##### GIVEN DATA

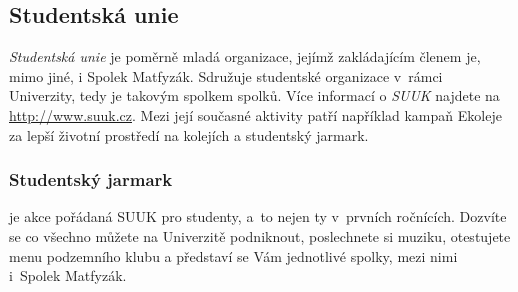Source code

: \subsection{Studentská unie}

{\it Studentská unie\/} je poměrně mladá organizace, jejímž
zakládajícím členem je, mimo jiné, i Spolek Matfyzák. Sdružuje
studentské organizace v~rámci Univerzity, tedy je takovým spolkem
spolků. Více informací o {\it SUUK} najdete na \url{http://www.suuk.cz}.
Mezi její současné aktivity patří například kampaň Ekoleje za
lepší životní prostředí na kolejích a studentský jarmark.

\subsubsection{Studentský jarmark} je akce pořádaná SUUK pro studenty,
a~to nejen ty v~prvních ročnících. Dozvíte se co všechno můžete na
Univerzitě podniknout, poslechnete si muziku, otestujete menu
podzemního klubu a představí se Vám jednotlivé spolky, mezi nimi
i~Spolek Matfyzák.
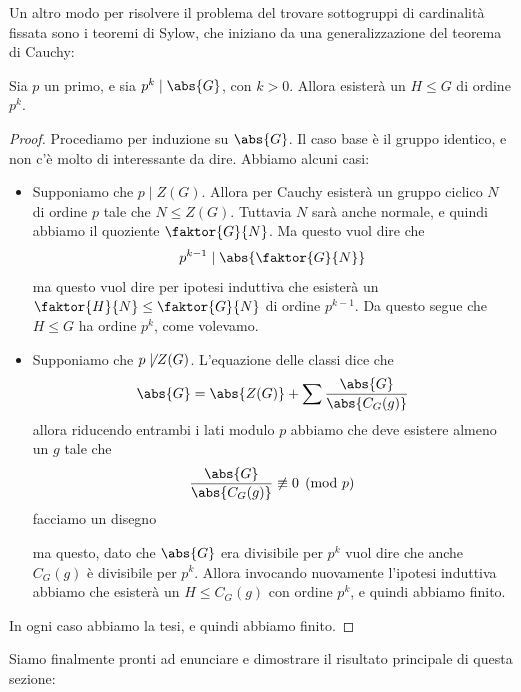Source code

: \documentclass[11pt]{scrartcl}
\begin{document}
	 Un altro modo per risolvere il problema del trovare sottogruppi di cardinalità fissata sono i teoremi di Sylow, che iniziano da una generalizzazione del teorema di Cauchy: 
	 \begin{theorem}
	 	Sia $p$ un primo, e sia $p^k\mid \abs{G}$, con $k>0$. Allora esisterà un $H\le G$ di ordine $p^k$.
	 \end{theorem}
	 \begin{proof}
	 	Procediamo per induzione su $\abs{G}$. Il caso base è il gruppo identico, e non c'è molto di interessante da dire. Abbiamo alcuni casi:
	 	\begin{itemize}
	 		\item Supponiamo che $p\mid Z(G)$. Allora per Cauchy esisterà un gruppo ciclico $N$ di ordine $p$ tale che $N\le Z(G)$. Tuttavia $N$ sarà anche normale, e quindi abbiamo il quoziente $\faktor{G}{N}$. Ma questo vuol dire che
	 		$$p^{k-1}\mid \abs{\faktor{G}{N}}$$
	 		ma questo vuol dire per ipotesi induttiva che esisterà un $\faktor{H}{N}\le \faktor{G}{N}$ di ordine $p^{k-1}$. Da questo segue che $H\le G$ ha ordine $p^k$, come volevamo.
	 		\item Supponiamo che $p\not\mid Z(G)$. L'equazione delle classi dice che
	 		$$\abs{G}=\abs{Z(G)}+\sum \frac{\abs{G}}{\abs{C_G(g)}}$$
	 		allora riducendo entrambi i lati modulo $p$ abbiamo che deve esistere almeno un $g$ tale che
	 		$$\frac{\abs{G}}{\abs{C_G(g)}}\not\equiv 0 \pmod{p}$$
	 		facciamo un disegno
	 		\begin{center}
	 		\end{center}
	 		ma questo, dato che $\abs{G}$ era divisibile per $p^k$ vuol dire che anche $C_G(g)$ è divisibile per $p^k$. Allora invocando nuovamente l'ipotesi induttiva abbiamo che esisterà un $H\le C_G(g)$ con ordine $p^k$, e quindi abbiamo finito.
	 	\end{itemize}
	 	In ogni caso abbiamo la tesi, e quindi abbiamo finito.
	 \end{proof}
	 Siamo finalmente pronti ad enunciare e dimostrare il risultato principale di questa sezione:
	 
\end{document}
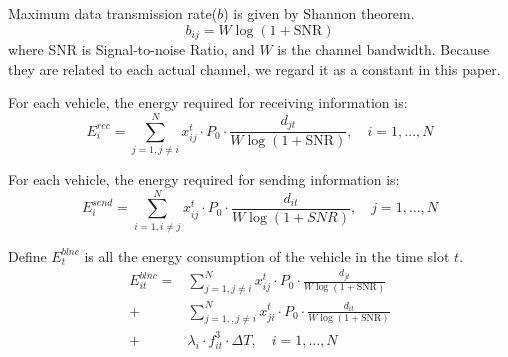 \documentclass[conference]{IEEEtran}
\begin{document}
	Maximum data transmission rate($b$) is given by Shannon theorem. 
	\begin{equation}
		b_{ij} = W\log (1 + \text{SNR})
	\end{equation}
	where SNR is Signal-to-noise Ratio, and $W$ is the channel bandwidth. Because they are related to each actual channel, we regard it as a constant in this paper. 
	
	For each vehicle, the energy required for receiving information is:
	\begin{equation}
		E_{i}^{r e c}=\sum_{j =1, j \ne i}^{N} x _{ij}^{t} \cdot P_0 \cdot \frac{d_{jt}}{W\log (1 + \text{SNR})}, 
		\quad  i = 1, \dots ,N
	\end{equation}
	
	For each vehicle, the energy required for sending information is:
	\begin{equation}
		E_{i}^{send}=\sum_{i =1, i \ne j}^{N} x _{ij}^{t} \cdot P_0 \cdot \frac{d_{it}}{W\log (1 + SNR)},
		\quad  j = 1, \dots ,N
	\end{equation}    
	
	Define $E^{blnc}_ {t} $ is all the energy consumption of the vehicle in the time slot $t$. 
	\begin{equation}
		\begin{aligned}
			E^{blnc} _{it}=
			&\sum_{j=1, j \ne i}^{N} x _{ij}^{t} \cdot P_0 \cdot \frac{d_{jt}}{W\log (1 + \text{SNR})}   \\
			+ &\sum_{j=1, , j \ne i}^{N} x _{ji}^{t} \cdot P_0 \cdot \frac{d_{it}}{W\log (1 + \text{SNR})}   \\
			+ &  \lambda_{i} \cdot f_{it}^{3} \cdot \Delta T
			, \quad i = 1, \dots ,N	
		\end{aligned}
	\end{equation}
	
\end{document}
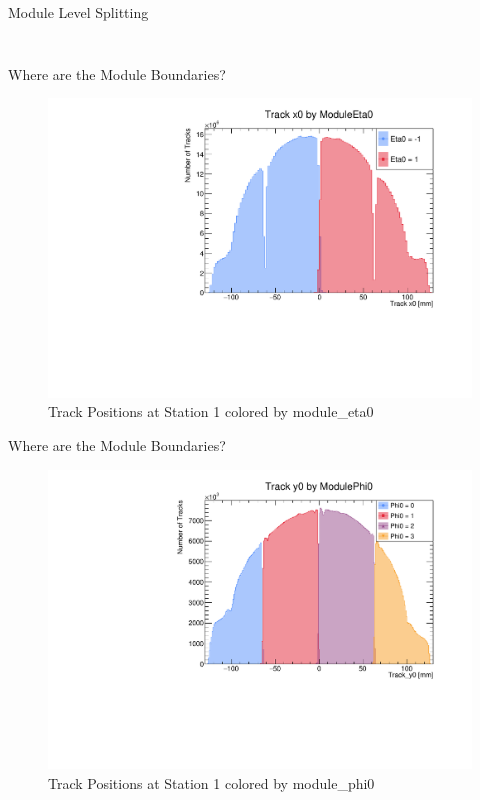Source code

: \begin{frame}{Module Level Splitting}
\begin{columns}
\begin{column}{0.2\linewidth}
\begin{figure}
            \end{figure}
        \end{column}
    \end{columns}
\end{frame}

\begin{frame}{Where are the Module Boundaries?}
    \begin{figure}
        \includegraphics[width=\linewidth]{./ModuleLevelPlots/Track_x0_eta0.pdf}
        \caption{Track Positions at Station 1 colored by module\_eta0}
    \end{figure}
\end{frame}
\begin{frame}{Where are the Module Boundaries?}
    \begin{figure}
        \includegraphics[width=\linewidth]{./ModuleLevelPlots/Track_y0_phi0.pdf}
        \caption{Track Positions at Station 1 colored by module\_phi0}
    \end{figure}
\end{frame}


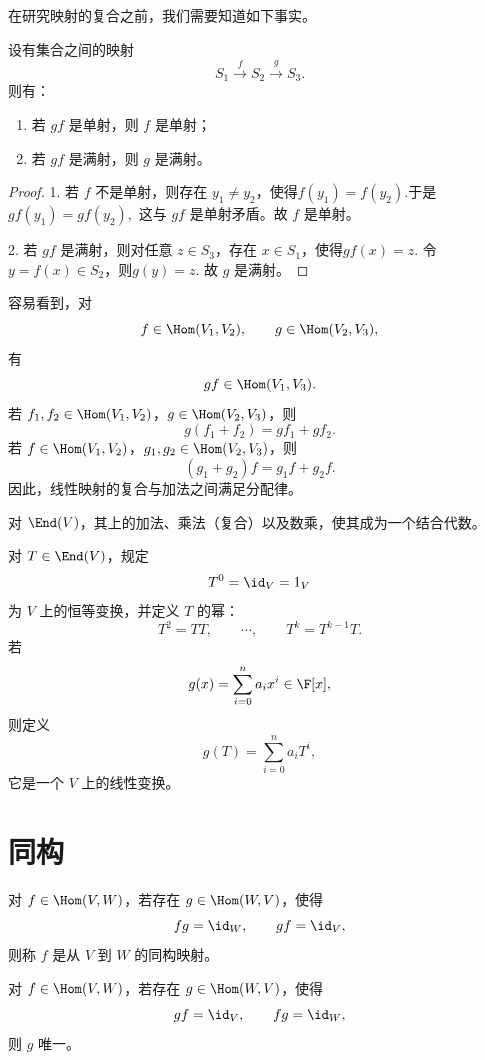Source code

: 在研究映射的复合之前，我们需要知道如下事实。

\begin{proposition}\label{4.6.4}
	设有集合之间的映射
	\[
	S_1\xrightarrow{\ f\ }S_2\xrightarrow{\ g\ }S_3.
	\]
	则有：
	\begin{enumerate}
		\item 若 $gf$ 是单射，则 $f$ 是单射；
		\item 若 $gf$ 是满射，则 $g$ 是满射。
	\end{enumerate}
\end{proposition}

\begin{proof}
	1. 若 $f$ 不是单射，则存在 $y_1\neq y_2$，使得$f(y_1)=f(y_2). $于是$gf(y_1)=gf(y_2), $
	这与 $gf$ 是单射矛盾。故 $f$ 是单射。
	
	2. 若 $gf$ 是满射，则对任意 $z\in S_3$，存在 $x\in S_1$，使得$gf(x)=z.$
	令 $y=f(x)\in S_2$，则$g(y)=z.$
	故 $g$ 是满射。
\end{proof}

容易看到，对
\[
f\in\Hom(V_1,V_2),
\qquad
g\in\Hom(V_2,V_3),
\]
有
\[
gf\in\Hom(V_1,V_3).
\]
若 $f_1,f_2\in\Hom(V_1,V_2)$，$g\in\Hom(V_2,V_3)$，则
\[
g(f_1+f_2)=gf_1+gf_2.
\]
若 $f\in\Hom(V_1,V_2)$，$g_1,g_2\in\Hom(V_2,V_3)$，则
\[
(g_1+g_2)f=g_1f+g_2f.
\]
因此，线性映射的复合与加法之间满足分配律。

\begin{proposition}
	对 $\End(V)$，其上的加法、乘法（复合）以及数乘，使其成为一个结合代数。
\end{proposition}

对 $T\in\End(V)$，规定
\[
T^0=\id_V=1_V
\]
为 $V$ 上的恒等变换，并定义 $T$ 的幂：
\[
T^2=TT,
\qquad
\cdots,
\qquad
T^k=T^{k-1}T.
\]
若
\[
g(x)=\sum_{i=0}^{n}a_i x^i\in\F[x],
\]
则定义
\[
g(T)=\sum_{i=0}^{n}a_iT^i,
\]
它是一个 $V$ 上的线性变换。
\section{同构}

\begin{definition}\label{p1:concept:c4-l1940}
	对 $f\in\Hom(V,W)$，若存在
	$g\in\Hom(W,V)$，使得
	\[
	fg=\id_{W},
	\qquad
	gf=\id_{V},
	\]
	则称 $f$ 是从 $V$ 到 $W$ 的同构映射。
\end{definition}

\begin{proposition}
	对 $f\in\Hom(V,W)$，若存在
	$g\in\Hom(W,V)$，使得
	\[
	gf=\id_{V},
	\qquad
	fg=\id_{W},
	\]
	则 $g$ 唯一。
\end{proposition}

##########

▶ **EXERCISE**
The lines in the entries above that carry the word "ModuleLevelPlots" must be copied.

▶ **TASK ANSWER**
        \includegraphics[width=\linewidth]{./ModuleLevelPlots/Track_x0_eta0.pdf}
        \includegraphics[width=\linewidth]{./ModuleLevelPlots/Track_y0_phi0.pdf}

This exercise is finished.